Sanderling, who came to the Tampa Bay area after leading a French orchestra, said he was “delighted to extend” his contract.

“This is one of the best orchestras I have ever conducted, and as the orchestra continues to grow artistically, I can say quite confidently that it is well on its way to become one of the most respected orchestras in the United States,” he said.

Terms of Sanderling’s contract were not disclosed. In the orchestra’s 2004 nonprofit tax return, the most recent available, he was listed as an independent contractor with compensation of $166,000.

During his first three seasons, Sanderling established a rapport with the audience, making frequent appearances in the community, giving preconcert talks and occasionally speaking from the stage to explain unfamiliar works. His programming has been traditional — Beethoven symphonies supplied the theme this past season — but he has also introduced plenty of new music to the orchestra.

Orchestra musicians, who had a significant voice in Sanderling’s selection to succeed Jahja Ling, continue to be supportive.

“This is wonderful news to the musicians,” said clarinetist Erika Shrauger, chairman of the orchestra committee. “His first years here have had a positive impact on the orchestra’s artistic growth.”

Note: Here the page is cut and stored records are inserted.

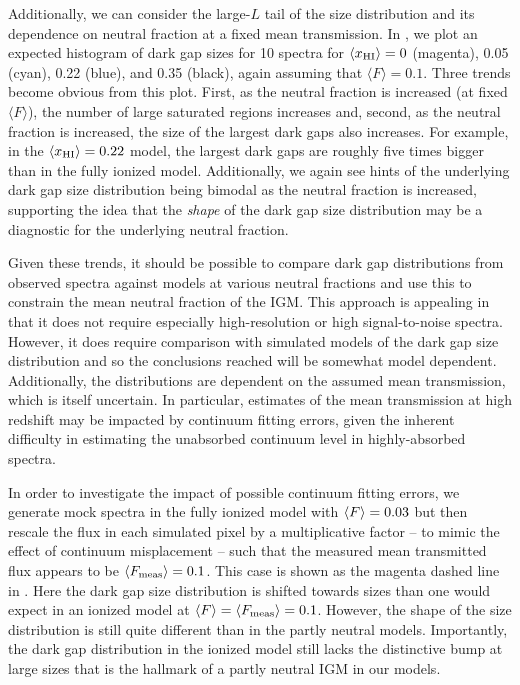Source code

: Additionally, we can consider the large-$L$ tail of the size distribution and its dependence on neutral fraction at a fixed mean transmission. In , we plot an expected histogram of dark gap sizes for 10 spectra for  $\langle x_{\text{HI}}\rangle = 0$ (magenta), 0.05 (cyan), 0.22 (blue), and 0.35 (black), again assuming that $\langle F \rangle = 0.1$. Three trends become obvious from this plot. First, as the neutral fraction is increased (at fixed $\langle F \rangle $), the number of large saturated regions increases and, second, as the neutral fraction is increased, the size of the largest dark gaps also increases. For example, in the $\langle x_{\text{HI}}\rangle = 0.22$ model, the largest dark gaps are roughly five times bigger than in the fully ionized model. Additionally, we again see hints of the underlying dark gap size distribution being bimodal as the neutral fraction is increased, supporting the idea that the \textit{shape} of the dark gap size distribution may be a diagnostic for the underlying neutral fraction.


Given these trends, it should be possible to compare dark gap distributions from observed spectra against models at various neutral fractions and use this to constrain the mean neutral fraction of the IGM. This approach is appealing in that it does not require especially high-resolution or high signal-to-noise spectra. However, it does require comparison with simulated models 
of the dark gap
size distribution and so the conclusions reached will be somewhat model dependent.
Additionally, the distributions are dependent on the assumed mean transmission, which is itself uncertain. In particular, estimates of the mean transmission at high redshift may be impacted by continuum
fitting errors, given the inherent difficulty in estimating the unabsorbed continuum level in highly-absorbed spectra.


In order to investigate the impact of possible continuum fitting errors, we generate mock spectra in the fully ionized model with $\langle F \rangle=0.03$ but then rescale the flux in each simulated
pixel by a multiplicative factor -- to mimic the effect of continuum misplacement -- such that the measured mean transmitted flux appears to be $\langle F_{\text{meas}} \rangle = 0.1$. This case is shown as
the magenta dashed line in . Here the dark gap size distribution is shifted towards sizes than one would expect in an ionized model at $\langle F \rangle=\langle F_{\text{meas}} \rangle = 0.1$.
However, the shape of the size distribution is still quite different than in the partly neutral models. Importantly, the dark gap distribution in the ionized model still lacks the distinctive bump at large
sizes that is the hallmark of a partly neutral IGM in our models. 


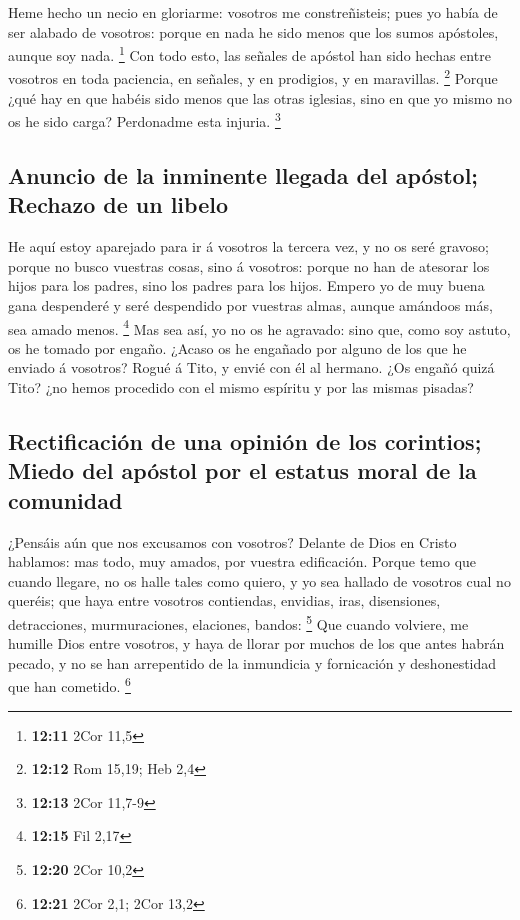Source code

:  Heme hecho un necio en gloriarme: vosotros me
constreñisteis; pues yo había de ser alabado de vosotros: porque en nada
he sido menos que los sumos apóstoles, aunque soy nada. \footnote{\textbf{12:11}
  2Cor 11,5}  Con todo esto, las señales de apóstol han
sido hechas entre vosotros en toda paciencia, en señales, y en
prodigios, y en maravillas. \footnote{\textbf{12:12} Rom 15,19; Heb 2,4}
 Porque ¿qué hay en que habéis sido menos que las otras
iglesias, sino en que yo mismo no os he sido carga? Perdonadme esta
injuria. \footnote{\textbf{12:13} 2Cor 11,7-9}

\hypertarget{anuncio-de-la-inminente-llegada-del-apuxf3stol-rechazo-de-un-libelo}{%
\subsection{Anuncio de la inminente llegada del apóstol; Rechazo de un
libelo}\label{anuncio-de-la-inminente-llegada-del-apuxf3stol-rechazo-de-un-libelo}}

 He aquí estoy aparejado para ir á vosotros la tercera vez,
y no os seré gravoso; porque no busco vuestras cosas, sino á vosotros:
porque no han de atesorar los hijos para los padres, sino los padres
para los hijos.  Empero yo de muy buena gana despenderé y
seré despendido por vuestras almas, aunque amándoos más, sea amado
menos. \footnote{\textbf{12:15} Fil 2,17}  Mas sea así, yo
no os he agravado: sino que, como soy astuto, os he tomado por engaño.
 ¿Acaso os he engañado por alguno de los que he enviado á
vosotros?  Rogué á Tito, y envié con él al hermano. ¿Os
engañó quizá Tito? ¿no hemos procedido con el mismo espíritu y por las
mismas pisadas?

\hypertarget{rectificaciuxf3n-de-una-opiniuxf3n-de-los-corintios-miedo-del-apuxf3stol-por-el-estatus-moral-de-la-comunidad}{%
\subsection{Rectificación de una opinión de los corintios; Miedo del
apóstol por el estatus moral de la
comunidad}\label{rectificaciuxf3n-de-una-opiniuxf3n-de-los-corintios-miedo-del-apuxf3stol-por-el-estatus-moral-de-la-comunidad}}

 ¿Pensáis aún que nos excusamos con vosotros? Delante de
Dios en Cristo hablamos: mas todo, muy amados, por vuestra edificación.
 Porque temo que cuando llegare, no os halle tales como
quiero, y yo sea hallado de vosotros cual no queréis; que haya entre
vosotros contiendas, envidias, iras, disensiones, detracciones,
murmuraciones, elaciones, bandos: \footnote{\textbf{12:20} 2Cor 10,2}
 Que cuando volviere, me humille Dios entre vosotros, y
haya de llorar por muchos de los que antes habrán pecado, y no se han
arrepentido de la inmundicia y fornicación y deshonestidad que han
cometido. \footnote{\textbf{12:21} 2Cor 2,1; 2Cor 13,2}

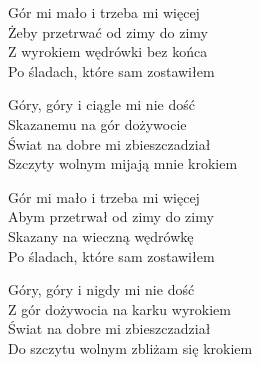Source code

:\begin{text}
    \vin Gór mi mało i trzeba mi więcej\\
    \vin Żeby przetrwać od zimy do zimy\\
    \vin Z wyrokiem wędrówki bez końca\\
    \vin Po śladach, które sam zostawiłem

    \vin Góry, góry i ciągle mi nie dość\\
    \vin Skazanemu na gór dożywocie\\
    \vin Świat na dobre mi zbieszczadział\\
    \vin Szczyty wolnym mijają mnie krokiem

    \vin Gór mi mało i trzeba mi więcej\\
    \vin Abym przetrwał od zimy do zimy\\
    \vin Skazany na wieczną wędrówkę\\
    \vin Po śladach, które sam zostawiłem

    \vin Góry, góry i nigdy mi nie dość\\
    \vin Z gór dożywocia na karku wyrokiem\\
    \vin Świat na dobre mi zbieszczadział\\
    \vin Do szczytu wolnym zbliżam się krokiem
\end{text}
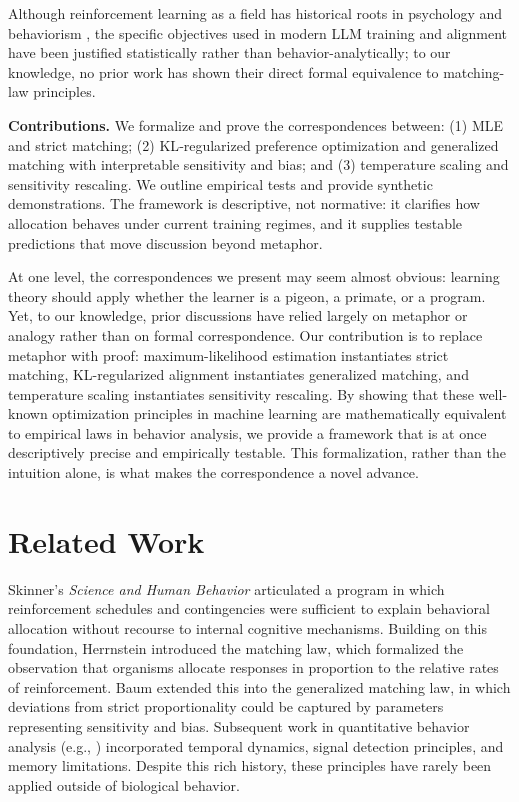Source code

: \documentclass[11pt]{article}
\begin{document}
Although reinforcement learning as a field has historical roots in psychology
and behaviorism \citep{sutton1998reinforcement}, the specific objectives used in modern LLM training and
alignment have been justified statistically rather than behavior-analytically;
to our knowledge, no prior work has shown their direct formal equivalence to
matching-law principles.


\textbf{Contributions.} We formalize and prove the correspondences
between: (1) MLE and strict matching; (2) KL‑regularized preference
optimization and generalized matching with interpretable sensitivity
and bias; and (3) temperature scaling and sensitivity rescaling. We
outline empirical tests and provide synthetic demonstrations. The
framework is descriptive, not normative: it clarifies how allocation
behaves under current training regimes, and it supplies testable
predictions that move discussion beyond metaphor.

At one level, the correspondences we present may seem almost obvious: learning
theory should apply whether the learner is a pigeon, a primate, or a program.
Yet, to our knowledge, prior discussions have relied largely on metaphor or
analogy rather than on formal correspondence. Our contribution is to replace
metaphor with proof: maximum-likelihood estimation instantiates strict matching,
KL-regularized alignment instantiates generalized matching, and temperature
scaling instantiates sensitivity rescaling. By showing that these well-known
optimization principles in machine learning are mathematically equivalent to
empirical laws in behavior analysis, we provide a framework that is at once
descriptively precise and empirically testable. This formalization, rather than
the intuition alone, is what makes the correspondence a novel advance.

\section{Related Work}
Skinner’s \emph{Science and Human Behavior} \citep{skinner1953science} articulated a program in which reinforcement schedules and contingencies were sufficient to explain behavioral allocation without recourse to internal cognitive mechanisms. Building on this foundation, Herrnstein \citep{herrnstein1961matching} introduced the matching law, which formalized the observation that organisms allocate responses in proportion to the relative rates of reinforcement. Baum \citep{baum1974generalized} extended this into the generalized matching law, in which deviations from strict proportionality could be captured by parameters representing sensitivity and bias. Subsequent work in quantitative behavior analysis (e.g., \citealp{shimp1976short,grace1994temporal,killeen1994mathematical}) incorporated temporal dynamics, signal detection principles, and memory limitations. Despite this rich history, these principles have rarely been applied outside of biological behavior.
\end{document}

Sanderling, 42, was on the podium for 10 of the 14 masterworks programs in the season that concluded May 27. He also conducted several nonsubscription programs, including holiday concerts of Beethoven’s Ninth Symphony with the Master Chorale of Tampa Bay.

It was not the easiest of seasons for Sanderling. In August, he tumbled down a staircase at his mother-in-law’s house in France and broke bones in both feet and his left arm. With a cast on one foot, he conducted sitting down for several months.

For much of the season, the orchestra could not perform in Mahaffey Theater during its renovation. Instead, the orchestra played its St. Petersburg concerts at Pasadena Community Church, which had inadequate acoustics and sight lines. Attendance declined, and the orchestra lost more money than it expected in the temporary digs.

The orchestra has not had any conspicuous financial emergencies during Sanderling’s tenure. In the last fiscal year, it reported a budget surplus. The current fiscal year ends on June 30, and a fundraising push is on, aided by a $500,000 challenge grant to match donations.

There has been turnover in several principal chairs under Sanderling, including concertmaster, second violin and flute. Principal oboe Martin Hebert recently left for the same position with the Oregon Symphony.

A key appointment came in February when Jeffrey Multer was named concertmaster, or first violin, the most important leadership position among orchestra players.

Sanderling owns a house in St. Petersburg, but he will be gone most of the summer. On Wednesday, he was in Toledo, Ohio, conducting auditions for the Toledo Symphony Orchestra, for which he is principal conductor.

In June and July, he will be conducting at festivals in Breckenridge, Colo., Greensboro, N.C., Houston, Texas, and Chautauqua, N.Y. He and his wife, Isabelle, a cellist with the Florida West Coast Symphony in Sarasota, plan to spend August in Europe, where they have apartments in Berlin, Sanderling’s hometown, and Switzerland.

Sanderling’s first appearance in the orchestra’s 2006-07 season will be a concert with pianist Van Cliburn Sept. 25 to celebrate the reopening of Mahaffey. The masterworks season gets under way Oct. 7-8, with Sanderling on the podium. He also has a busy guest-conducting schedule that includes the season-opening concert of Northern Ireland’s Ulster Orchestra on Sept. 22.